Through adopting above-mentioned technical scheme, the starter motor, motor drive pivot rotate, and the pivot drives broken stick and rotates, and broken stick pivoted in-process collides with the rock for the rock is cracked, thereby breaker has realized the breakage of rock.

Optionally, first delivery outlet has been run through to transport shell towards a crushing shell lateral wall upper end, first filter screen is in the top of first delivery outlet bottom side, transport shell has run through to a crushing shell lateral wall lower extreme and has seted up first input port, a crushing shell has run through to a transport shell lateral wall upper end and has seted up the second input port, the crushing shell diapire has run through and has seted up the second delivery outlet, transport assembly includes output plate and input plate, output plate one end and transport shell's first delivery outlet diapire fixed connection, output plate keeps away from transport shell one end and the second of crushing shell input port bottom wall fixed connection, and output plate from last to following down along the slope setting towards crushing shell direction, the input plate is in crushing shell below, input plate one end and crushing shell second delivery outlet keep away from transport shell lateral wall fixed connection, input plate is kept away from crushing shell one end and transport shell first input port bottom wall fixed connection, and input plate is from last to down along setting towards transport shell one side slope.

Through adopting above-mentioned technical scheme, after the rock mass falls onto first filter screen, the rock mass falls into the crushing shell along the output board from the second input port, and breaker is broken to the rock mass after accomplishing, and the detritus falls onto the input board from the second output port to in entering to the output shell along the input board from first input port, the reciprocating motion of detritus has been realized in the setting of transportation subassembly.

Optionally, a second filter screen is fixedly connected with the inside of the crushing shell below the crushing device.

Through adopting above-mentioned technical scheme, the second filter screen filters the rock in the broken shell, blocks great rock and continue to break until can fall to the input plate from second filter screen department to the broken degree of rock has been improved to the second filter screen.

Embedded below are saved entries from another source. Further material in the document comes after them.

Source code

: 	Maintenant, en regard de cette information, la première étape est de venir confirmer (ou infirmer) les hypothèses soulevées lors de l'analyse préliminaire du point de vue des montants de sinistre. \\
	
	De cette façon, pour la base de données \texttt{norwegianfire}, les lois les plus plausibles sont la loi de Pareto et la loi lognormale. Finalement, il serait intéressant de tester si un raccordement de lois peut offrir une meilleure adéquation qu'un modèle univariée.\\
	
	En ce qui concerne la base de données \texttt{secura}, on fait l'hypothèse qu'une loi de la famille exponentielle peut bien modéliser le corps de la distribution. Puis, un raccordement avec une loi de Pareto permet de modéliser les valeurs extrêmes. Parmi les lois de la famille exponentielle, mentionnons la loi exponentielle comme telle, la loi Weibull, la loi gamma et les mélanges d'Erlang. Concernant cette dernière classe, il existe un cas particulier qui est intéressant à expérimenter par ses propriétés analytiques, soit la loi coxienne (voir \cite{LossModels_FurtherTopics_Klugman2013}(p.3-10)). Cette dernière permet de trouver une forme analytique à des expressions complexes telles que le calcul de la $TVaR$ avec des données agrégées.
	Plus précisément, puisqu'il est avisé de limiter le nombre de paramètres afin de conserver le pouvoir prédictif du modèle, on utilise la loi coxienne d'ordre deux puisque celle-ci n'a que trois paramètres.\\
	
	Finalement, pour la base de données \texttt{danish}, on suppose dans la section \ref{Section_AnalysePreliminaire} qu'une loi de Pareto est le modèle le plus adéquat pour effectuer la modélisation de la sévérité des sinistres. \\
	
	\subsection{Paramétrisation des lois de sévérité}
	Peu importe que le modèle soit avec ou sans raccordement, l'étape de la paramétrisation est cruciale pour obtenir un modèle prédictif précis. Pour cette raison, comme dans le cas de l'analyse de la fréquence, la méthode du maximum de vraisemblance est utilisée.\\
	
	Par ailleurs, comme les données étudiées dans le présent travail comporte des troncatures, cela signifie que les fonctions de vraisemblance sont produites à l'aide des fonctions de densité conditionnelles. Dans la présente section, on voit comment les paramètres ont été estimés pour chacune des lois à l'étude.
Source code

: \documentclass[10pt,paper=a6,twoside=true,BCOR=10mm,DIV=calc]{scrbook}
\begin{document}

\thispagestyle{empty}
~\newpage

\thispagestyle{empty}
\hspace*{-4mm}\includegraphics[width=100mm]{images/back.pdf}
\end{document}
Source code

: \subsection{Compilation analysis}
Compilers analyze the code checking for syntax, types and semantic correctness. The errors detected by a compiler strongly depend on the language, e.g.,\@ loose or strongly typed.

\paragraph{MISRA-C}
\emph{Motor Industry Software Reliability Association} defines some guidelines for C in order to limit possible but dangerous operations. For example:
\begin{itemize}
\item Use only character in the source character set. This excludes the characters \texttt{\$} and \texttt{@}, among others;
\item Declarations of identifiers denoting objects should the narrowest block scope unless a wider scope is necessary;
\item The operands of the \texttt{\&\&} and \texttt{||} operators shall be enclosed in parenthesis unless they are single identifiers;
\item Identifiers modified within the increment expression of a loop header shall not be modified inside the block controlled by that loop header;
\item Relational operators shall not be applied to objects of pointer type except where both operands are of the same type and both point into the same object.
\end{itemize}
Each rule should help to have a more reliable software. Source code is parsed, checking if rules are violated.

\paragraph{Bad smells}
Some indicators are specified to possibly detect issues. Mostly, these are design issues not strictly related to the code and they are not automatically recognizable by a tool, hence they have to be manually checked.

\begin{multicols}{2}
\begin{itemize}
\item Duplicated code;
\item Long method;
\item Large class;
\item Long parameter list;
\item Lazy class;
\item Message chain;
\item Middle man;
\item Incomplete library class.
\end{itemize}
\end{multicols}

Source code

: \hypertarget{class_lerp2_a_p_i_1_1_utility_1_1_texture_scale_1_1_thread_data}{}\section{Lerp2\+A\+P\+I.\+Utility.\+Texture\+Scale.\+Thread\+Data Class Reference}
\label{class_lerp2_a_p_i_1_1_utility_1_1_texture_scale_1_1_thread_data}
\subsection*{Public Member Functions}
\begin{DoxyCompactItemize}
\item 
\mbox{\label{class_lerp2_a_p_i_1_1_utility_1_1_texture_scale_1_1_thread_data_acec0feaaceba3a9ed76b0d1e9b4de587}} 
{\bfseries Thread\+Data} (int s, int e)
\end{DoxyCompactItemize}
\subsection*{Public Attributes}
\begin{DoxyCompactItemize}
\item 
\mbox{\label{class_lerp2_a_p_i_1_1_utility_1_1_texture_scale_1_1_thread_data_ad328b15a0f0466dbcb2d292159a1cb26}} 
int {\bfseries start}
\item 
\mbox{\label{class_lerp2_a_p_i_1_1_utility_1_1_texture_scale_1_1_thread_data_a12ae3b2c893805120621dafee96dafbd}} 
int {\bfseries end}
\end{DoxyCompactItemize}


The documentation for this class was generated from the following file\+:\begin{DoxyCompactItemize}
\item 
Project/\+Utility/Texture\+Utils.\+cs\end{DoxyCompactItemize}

Optionally, the conveying shell is internally fixedly connected with an auxiliary plate, one end of the auxiliary plate, which is close to the high-pressure water pipe, is positioned below the high-pressure water pipe, one end of the auxiliary plate, which is close to the conveying pipeline, is positioned in the same horizontal plane with the bottom wall of the conveying pipeline, the first input port is positioned above the auxiliary plate, and the auxiliary plate is obliquely arranged from top to bottom along the direction towards the conveying pipeline.

Through adopting above-mentioned technical scheme, when the in-process that the detritus moved downwards through first filter screen, at first falls to the accessory plate, mixes with rivers and forms the magma, falls to in the transportation pipeline along the direction of accessory plate slope again to the setting of accessory plate has played the guide effect for the removal of magma.

Optionally, the spout has all been seted up in the vertical direction run through at the both ends of the relative both sides of transport shell, and first filter screen is the rectangle, and the equal fixedly connected with branch in four corners department of first filter screen, branch keep away from first filter screen one end and pass spout and transport shell sliding connection, branch and spout one-to-one, transport shell relative both sides are provided with the extension board, and the equal fixed connection of extension board and two spinal branch poles of homonymy is provided with the mobile device who drives the extension board and reciprocate in the below of extension board.

Through adopting above-mentioned technical scheme, mobile device drives the extension board and reciprocates, and the extension board drives branch and removes, and branch drives first filter screen and shake from top to bottom, has accelerated the filtration to the detritus through first filter screen vibrations, and the difficult emergence of first filter screen upper surface is blockked up simultaneously.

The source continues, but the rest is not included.